The switch to more sand and water is cheaper and has reduced oil companies’ reliance on chemicals. And although it uses more water, Choumert says, “...companies are much better at capturing the water that flows back, treating it and reusing it. The entire industry is picking up on this technique.”

Why The Industry Is Still ‘Young’

Choumert says there’s still a lot of room to grow, and there’s still plenty of ways the industry could innovate.

“Everything could be improved upon,” Choumert says. “Digitalization and automation could improve labor and capital efficiency, and a better integration of activities could enable seamless and quick transitions of one oilfield step to another."

Not only that, Apache Corp.’s recent discovery of a gas field in Texas that contains an estimated 3 billion barrels of oil and 75 trillion cubic feet of natural gas shows that companies can still hit pay dirt.
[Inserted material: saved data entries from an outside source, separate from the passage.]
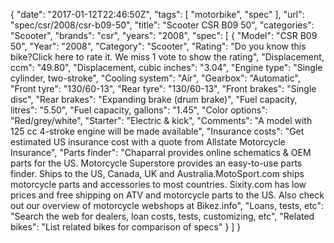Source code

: {
    "date": "2017-01-12T22:46:50Z",
    "tags": [
        "motorbike",
        "spec"
    ],
    "url": "spec\/csr\/2008\/csr-b09-50",
    "title": "Scooter CSR B09 50",
    "categories": "Scooter",
    "brands": "csr",
    "years": "2008",
    "spec": [
        {
            "Model": "CSR B09 50",
            "Year": "2008",
            "Category": "Scooter",
            "Rating": "Do you know this bike?Click here to rate it. We miss 1 vote to show the rating",
            "Displacement, ccm": "49.80",
            "Displacement, cubic inches": "3.04",
            "Engine type": "Single cylinder, two-stroke",
            "Cooling system": "Air",
            "Gearbox": "Automatic",
            "Front tyre": "130\/60-13",
            "Rear tyre": "130\/60-13",
            "Front brakes": "Single disc",
            "Rear brakes": "Expanding brake (drum brake)",
            "Fuel capacity, litres": "5.50",
            "Fuel capacity, gallons": "1.45",
            "Color options": "Red\/grey\/white",
            "Starter": "Electric & kick",
            "Comments": "A model with 125 cc 4-stroke engine will be made available",
            "Insurance costs": "Get estimated US insurance cost with a quote from Allstate Motorcycle Insurance",
            "Parts finder": "Chaparral provides online schematics & OEM parts for the US.   Motorcycle Superstore provides an easy-to-use parts finder. Ships to the US, Canada, UK and Australia.MotoSport.com ships motorcycle parts and accessories to most countries.    Sixity.com has low prices and free shipping on ATV and motorcycle parts to the US. Also check out our overview of motorcycle webshops at Bikez.info",
            "Loans, tests, etc": "Search the web for dealers, loan costs, tests, customizing, etc",
            "Related bikes": "List related bikes for comparison of specs"
        }
    ]
}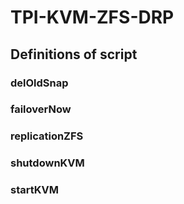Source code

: # TPI-KVM-ZFS-DRP
## Definitions of script
### delOldSnap  
### failoverNow  
### replicationZFS  
### shutdownKVM  
### startKVM

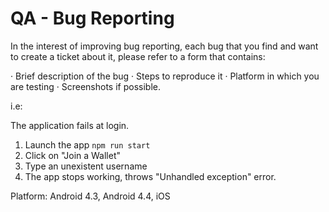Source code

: # QA - Bug Reporting

In the interest of improving bug reporting, each bug that you find and want to create a ticket about it, please refer to a form that contains:
 
· Brief description of the bug
· Steps to reproduce it
· Platform in which you are testing
· Screenshots if possible.
 
i.e:
 
The application fails at login.
 
1) Launch the app `npm run start`
2) Click on "Join a Wallet"
3) Type an unexistent username
4) The app stops working, throws "Unhandled exception" error.
 
Platform: Android 4.3, Android 4.4, iOS
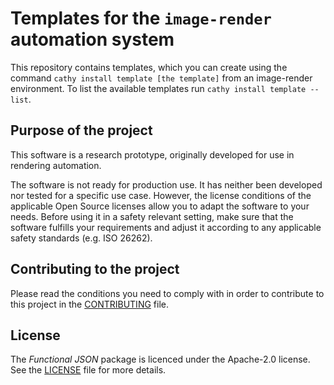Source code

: # Templates for the `image-render` automation system

This repository contains templates, which you can create using the command `cathy install template [the template]` from an image-render environment. To list the available templates run `cathy install template --list`.

## Purpose of the project

This software is a research prototype, originally developed for use in rendering automation.

The software is not ready for production use. It has neither been developed nor tested for a specific use case. However, the license conditions of the applicable Open Source licenses allow you to adapt the software to your needs. Before using it in a safety relevant setting, make sure that the software fulfills your requirements and adjust it according to any applicable safety standards (e.g. ISO 26262).

## Contributing to the project

Please read the conditions you need to comply with in order to contribute to this project in the [CONTRIBUTING](CONTRIBUTING.md) file. 

## License

The *Functional JSON* package is licenced under the Apache-2.0 license. See the [LICENSE](LICENSE.md) file for more details.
“[Apache] persevered where other companies didn’t think it was possible,” Choumert says. “They came back with a fresh set of eyes, took a hard look and thought it was promising.”

The Road Ahead

Could oil prices dramatically drop or rise from the $50 zone anytime soon? Although there could be short-term changes, it would take a major and unlikely shock to the current situation for prices to change for long, Choumert says.

OPEC’s actions are always a factor, although its power to control prices has waned considerably. Even so, news this week that it isn’t scaling back production, prices stumbled down to about $43.

A worsening glut could pressure prices downward and demand side shocks — like a recession in China — could hurt prices even more. But Choumert says in this new environment of enhanced drilling techniques, companies can typically still survive at $40 a barrel.

Barring any dramatic changes, Choumert says the industry seems to have accepted the $50-a-barrel world and settled into a new normal that is likely to last for the next few years.

“Lower for much longer is here and it is time the industry accepts it,” the Roland Berger report says.